Gullar percorreu os cenários do drama: o Palácio de La Moñeda, a rua onde morou.
Se fosse um cientista político, Gullar faria um tratado sobre o que viu. Se fosse um jornalista, anotaria suas impressões. Se fosse um economista, recitaria números. Mas, felizmente, é um poeta. Preferiu notar que as paredes "não guardam nada da gente". O que existe é a memória - impalpável, mas viva, fascinante e onipresente.
Eis um trecho do que ele nos disse,na entrevista que a Globonews reexibe esta noite, na semana em que o golpe militar do Chile completa quarenta anos:
“Estava lá o mesmo palácio onde Salvador Allende foi assassinado e diante do qual fiquei tantas vezes em manifestações políticas. Não havia mais nada. Era aquele silêncio. Eu, então, senti saudade daqueles tempos. Agora, tudo está tranquilo, mas falta o fogo, a luta pelo mundo melhor e pela transformação! A gente nunca está contente”.

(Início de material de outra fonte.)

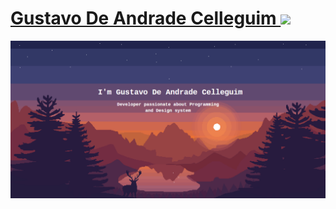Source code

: <!-- apresentação -->
<div class ="inicio">
 <h1 align="left"> <a href="https://www.linkedin.com/in/gustavo-de-andrade-celleguim-b59894229/" target="_blank">  Gustavo De Andrade Celleguim </a>
  <img src="https://raw.githubusercontent.com/kaueMarques/kaueMarques/master/hi.gif" height="23px"></h1>
  <img src="https://github.com/GusCelleguim/GusCelleguim/blob/main/img/gustavo-de-andrade-photo.png?raw=true">
  </div>

  
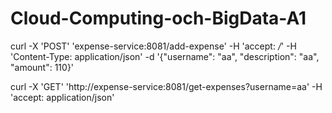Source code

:# Cloud-Computing-och-BigData-A1

curl -X 'POST' 'expense-service:8081/add-expense' -H 'accept: */*' -H 'Content-Type: application/json' -d '{"username": "aa", "description": "aa", "amount": 110}'

curl -X 'GET' 'http://expense-service:8081/get-expenses?username=aa' -H 'accept: application/json'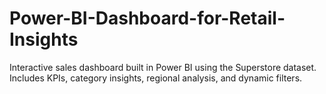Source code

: # Power-BI-Dashboard-for-Retail-Insights
Interactive sales dashboard built in Power BI using the Superstore dataset. Includes KPIs, category insights, regional analysis, and dynamic filters.
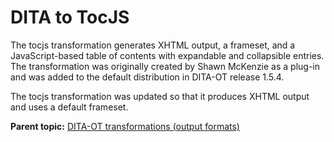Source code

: # DITA to TocJS

The tocjs transformation generates XHTML output, a frameset, and a JavaScript-based table of contents with expandable and collapsible entries. The transformation was originally created by Shawn McKenzie as a plug-in and was added to the default distribution in DITA-OT release 1.5.4.

The tocjs transformation was updated so that it produces XHTML output and uses a default frameset.

**Parent topic:** [DITA-OT transformations \(output formats\)](../user-guide/AvailableTransforms.md)

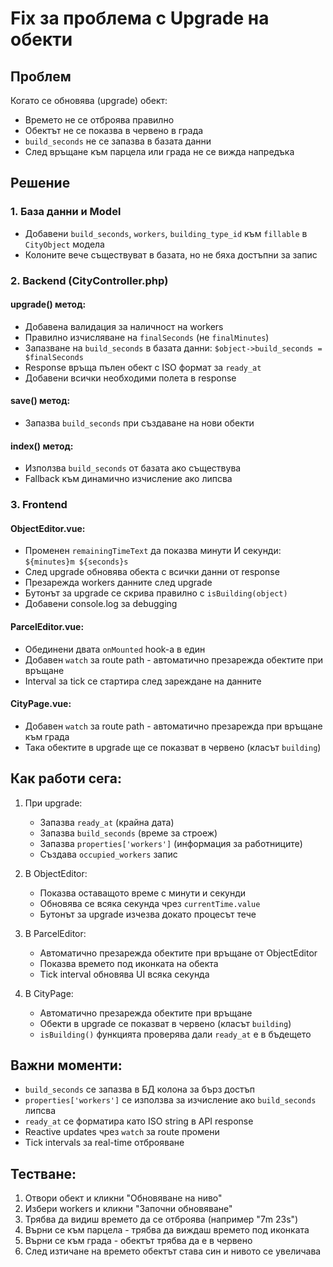 # Fix за проблема с Upgrade на обекти

## Проблем
Когато се обновява (upgrade) обект:
- Времето не се отброява правилно
- Обектът не се показва в червено в града
- `build_seconds` не се запазва в базата данни
- След връщане към парцела или града не се вижда напредъка

## Решение

### 1. База данни и Model
- Добавени `build_seconds`, `workers`, `building_type_id` към `fillable` в `CityObject` модела
- Колоните вече съществуват в базата, но не бяха достъпни за запис

### 2. Backend (CityController.php)

#### upgrade() метод:
- Добавена валидация за наличност на workers
- Правилно изчисляване на `finalSeconds` (не `finalMinutes`)
- Запазване на `build_seconds` в базата данни: `$object->build_seconds = $finalSeconds`
- Response връща пълен обект с ISO формат за `ready_at`
- Добавени всички необходими полета в response

#### save() метод:
- Запазва `build_seconds` при създаване на нови обекти

#### index() метод:
- Използва `build_seconds` от базата ако съществува
- Fallback към динамично изчисление ако липсва

### 3. Frontend

#### ObjectEditor.vue:
- Променен `remainingTimeText` да показва минути И секунди: `${minutes}m ${seconds}s`
- След upgrade обновява обекта с всички данни от response
- Презарежда workers данните след upgrade
- Бутонът за upgrade се скрива правилно с `isBuilding(object)`
- Добавени console.log за debugging

#### ParcelEditor.vue:
- Обединени двата `onMounted` hook-а в един
- Добавен `watch` за route path - автоматично презарежда обектите при връщане
- Interval за tick се стартира след зареждане на данните

#### CityPage.vue:
- Добавен `watch` за route path - автоматично презарежда при връщане към града
- Така обектите в upgrade ще се показват в червено (класът `building`)

## Как работи сега:

1. При upgrade:
   - Запазва `ready_at` (крайна дата)
   - Запазва `build_seconds` (време за строеж)
   - Запазва `properties['workers']` (информация за работниците)
   - Създава `occupied_workers` запис

2. В ObjectEditor:
   - Показва оставащото време с минути и секунди
   - Обновява се всяка секунда чрез `currentTime.value`
   - Бутонът за upgrade изчезва докато процесът тече

3. В ParcelEditor:
   - Автоматично презарежда обектите при връщане от ObjectEditor
   - Показва времето под иконката на обекта
   - Tick interval обновява UI всяка секунда

4. В CityPage:
   - Автоматично презарежда обектите при връщане
   - Обекти в upgrade се показват в червено (класът `building`)
   - `isBuilding()` функцията проверява дали `ready_at` е в бъдещето

## Важни моменти:

- `build_seconds` се запазва в БД колона за бърз достъп
- `properties['workers']` се използва за изчисление ако `build_seconds` липсва
- `ready_at` се форматира като ISO string в API response
- Reactive updates чрез `watch` за route промени
- Tick intervals за real-time отброяване

## Тестване:

1. Отвори обект и кликни "Обновяване на ниво"
2. Избери workers и кликни "Започни обновяване"
3. Трябва да видиш времето да се отброява (например "7m 23s")
4. Върни се към парцела - трябва да виждаш времето под иконката
5. Върни се към града - обектът трябва да е в червено
6. След изтичане на времето обектът става син и нивото се увеличава
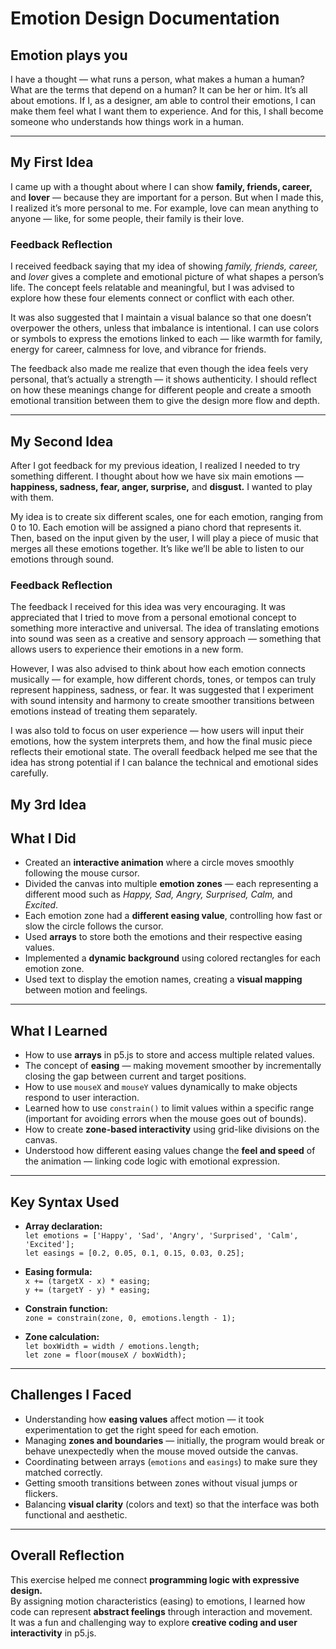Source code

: # Emotion Design Documentation

## Emotion plays you
I have a thought — what runs a person, what makes a human a human?
What are the terms that depend on a human? It can be her or him.
It’s all about emotions.
If I, as a designer, am able to control their emotions, I can make them feel what I want them to experience.
And for this, I shall become someone who understands how things work in a human.

---

## My First Idea
I came up with a thought about where I can show **family, friends, career,** and **lover** — because they are important for a person.
But when I made this, I realized it’s more personal to me.
For example, love can mean anything to anyone — like, for some people, their family is their love.

### Feedback Reflection
I received feedback saying that my idea of showing *family, friends, career,* and *lover* gives a complete and emotional picture of what shapes a person’s life. The concept feels relatable and meaningful, but I was advised to explore how these four elements connect or conflict with each other.

It was also suggested that I maintain a visual balance so that one doesn’t overpower the others, unless that imbalance is intentional. I can use colors or symbols to express the emotions linked to each — like warmth for family, energy for career, calmness for love, and vibrance for friends.

The feedback also made me realize that even though the idea feels very personal, that’s actually a strength — it shows authenticity. I should reflect on how these meanings change for different people and create a smooth emotional transition between them to give the design more flow and depth.

---

## My Second Idea
After I got feedback for my previous ideation, I realized I needed to try something different. I thought about how we have six main emotions — **happiness, sadness, fear, anger, surprise,** and **disgust.** I wanted to play with them.

My idea is to create six different scales, one for each emotion, ranging from 0 to 10. Each emotion will be assigned a piano chord that represents it. Then, based on the input given by the user, I will play a piece of music that merges all these emotions together. It’s like we’ll be able to listen to our emotions through sound.

### Feedback Reflection
The feedback I received for this idea was very encouraging. It was appreciated that I tried to move from a personal emotional concept to something more interactive and universal. The idea of translating emotions into sound was seen as a creative and sensory approach — something that allows users to experience their emotions in a new form.

However, I was also advised to think about how each emotion connects musically — for example, how different chords, tones, or tempos can truly represent happiness, sadness, or fear. It was suggested that I experiment with sound intensity and harmony to create smoother transitions between emotions instead of treating them separately.

I was also told to focus on user experience — how users will input their emotions, how the system interprets them, and how the final music piece reflects their emotional state. The overall feedback helped me see that the idea has strong potential if I can balance the technical and emotional sides carefully.


## My 3rd Idea

## What I Did
- Created an **interactive animation** where a circle moves smoothly following the mouse cursor.  
- Divided the canvas into multiple **emotion zones** — each representing a different mood such as *Happy, Sad, Angry, Surprised, Calm,* and *Excited*.  
- Each emotion zone had a **different easing value**, controlling how fast or slow the circle follows the cursor.  
- Used **arrays** to store both the emotions and their respective easing values.  
- Implemented a **dynamic background** using colored rectangles for each emotion zone.  
- Used text to display the emotion names, creating a **visual mapping** between motion and feelings.

---

## What I Learned
- How to use **arrays** in p5.js to store and access multiple related values.  
- The concept of **easing** — making movement smoother by incrementally closing the gap between current and target positions.  
- How to use `mouseX` and `mouseY` values dynamically to make objects respond to user interaction.  
- Learned how to use `constrain()` to limit values within a specific range (important for avoiding errors when the mouse goes out of bounds).  
- How to create **zone-based interactivity** using grid-like divisions on the canvas.  
- Understood how different easing values change the **feel and speed** of the animation — linking code logic with emotional expression.

---

## Key Syntax Used
- **Array declaration:**  
  `let emotions = ['Happy', 'Sad', 'Angry', 'Surprised', 'Calm', 'Excited'];`  
  `let easings = [0.2, 0.05, 0.1, 0.15, 0.03, 0.25];`

- **Easing formula:**  
  `x += (targetX - x) * easing;`  
  `y += (targetY - y) * easing;`

- **Constrain function:**  
  `zone = constrain(zone, 0, emotions.length - 1);`

- **Zone calculation:**  
  `let boxWidth = width / emotions.length;`  
  `let zone = floor(mouseX / boxWidth);`

---

## Challenges I Faced
- Understanding how **easing values** affect motion — it took experimentation to get the right speed for each emotion.  
- Managing **zones and boundaries** — initially, the program would break or behave unexpectedly when the mouse moved outside the canvas.  
- Coordinating between arrays (`emotions` and `easings`) to make sure they matched correctly.  
- Getting smooth transitions between zones without visual jumps or flickers.  
- Balancing **visual clarity** (colors and text) so that the interface was both functional and aesthetic.

---

## Overall Reflection
This exercise helped me connect **programming logic with expressive design.**  
By assigning motion characteristics (easing) to emotions, I learned how code can represent **abstract feelings** through interaction and movement.  
It was a fun and challenging way to explore **creative coding and user interactivity** in p5.js.
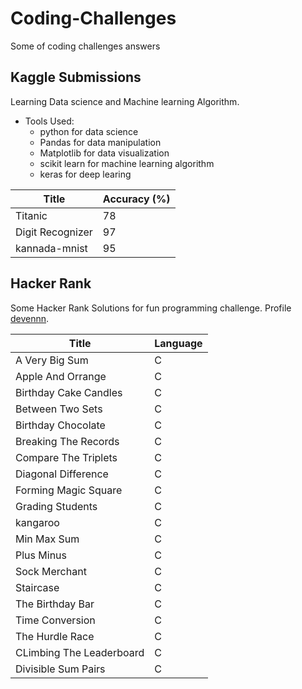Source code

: # Coding-Challenges

Some of coding challenges answers

## Kaggle Submissions

Learning Data science and Machine learning Algorithm.

- Tools Used:
  - python for data science
  - Pandas for data manipulation
  - Matplotlib for data visualization
  - scikit learn for machine learning algorithm
  - keras for deep learing

| Title             | Accuracy (%) |
|-------------------|--------------|
| Titanic           | 78           |
| Digit Recognizer  | 97           |
| kannada-mnist     | 95           |

## Hacker Rank
Some Hacker Rank Solutions for fun programming challenge.
Profile [devennn](https://www.hackerrank.com/devennn).

|         Title         |    Language    |
|-----------------------|----------------|
| A Very Big Sum        | C |
| Apple And Orrange     | C |
| Birthday Cake Candles | C |
| Between Two Sets      | C |
| Birthday Chocolate    | C |
| Breaking The Records  | C |
| Compare The Triplets  | C |
| Diagonal Difference   | C |
| Forming Magic Square  | C |
| Grading Students      | C |
| kangaroo              | C |
| Min Max Sum           | C |
| Plus Minus            | C |
| Sock Merchant         | C |
| Staircase             | C |
| The Birthday Bar      | C |
| Time Conversion       | C |
|The Hurdle Race        | C |
|CLimbing The Leaderboard| C |
|Divisible Sum Pairs    | C |
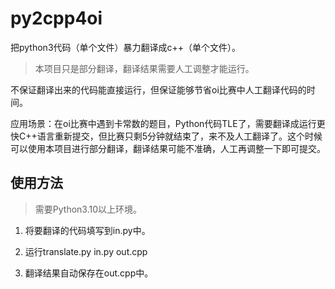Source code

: # py2cpp4oi
 把python3代码（单个文件）暴力翻译成c++（单个文件）。
 
> 本项目只是部分翻译，翻译结果需要人工调整才能运行。

 不保证翻译出来的代码能直接运行，但保证能够节省oi比赛中人工翻译代码的时间。

 应用场景：在oi比赛中遇到卡常数的题目，Python代码TLE了，需要翻译成运行更快C++语言重新提交，但比赛只剩5分钟就结束了，来不及人工翻译了。这个时候可以使用本项目进行部分翻译，翻译结果可能不准确，人工再调整一下即可提交。

## 使用方法

> 需要Python3.10以上环境。

1. 将要翻译的代码填写到in.py中。

2. 运行translate.py in.py out.cpp

3. 翻译结果自动保存在out.cpp中。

“De repente, estou de novo diante daquele prédio – e não ficou nada do que aconteceu lá. O porteiro que me recebe não sabe quem sou nem sabe que morei ali. A escada é a mesma, os degraus são os mesmos. Mas não têm nenhuma marca de mim ou do que aconteceu. Da mesma maneira que diante do La Moneda, falei assim: mas cadê aquelas coisas que aconteceram aqui ? Cadê a tragédia ? Cadê o drama humano ? Apagou tudo! Por um lado, tudo bem: o Chile agora é muito mais feliz do que naquele momento. Mas é uma coisa contraditória. Porque a gente vê que nós, na verdade, é que carregamos as coisas conosco”.
“Fui ao prédio onde morei, na avenida Providência. Era diferente. Não reconheci. A sensação que dá é essa: as paredes, as ruas não guardam nada da gente. É como se nada tivesse acontecido ! Está tudo em minha cabeça. É tudo memória minha. As paredes, os prédios, as ruas são indiferentes ao que a gente faz, ao que a gente pensou, sofreu e chorou. Tudo se apaga”.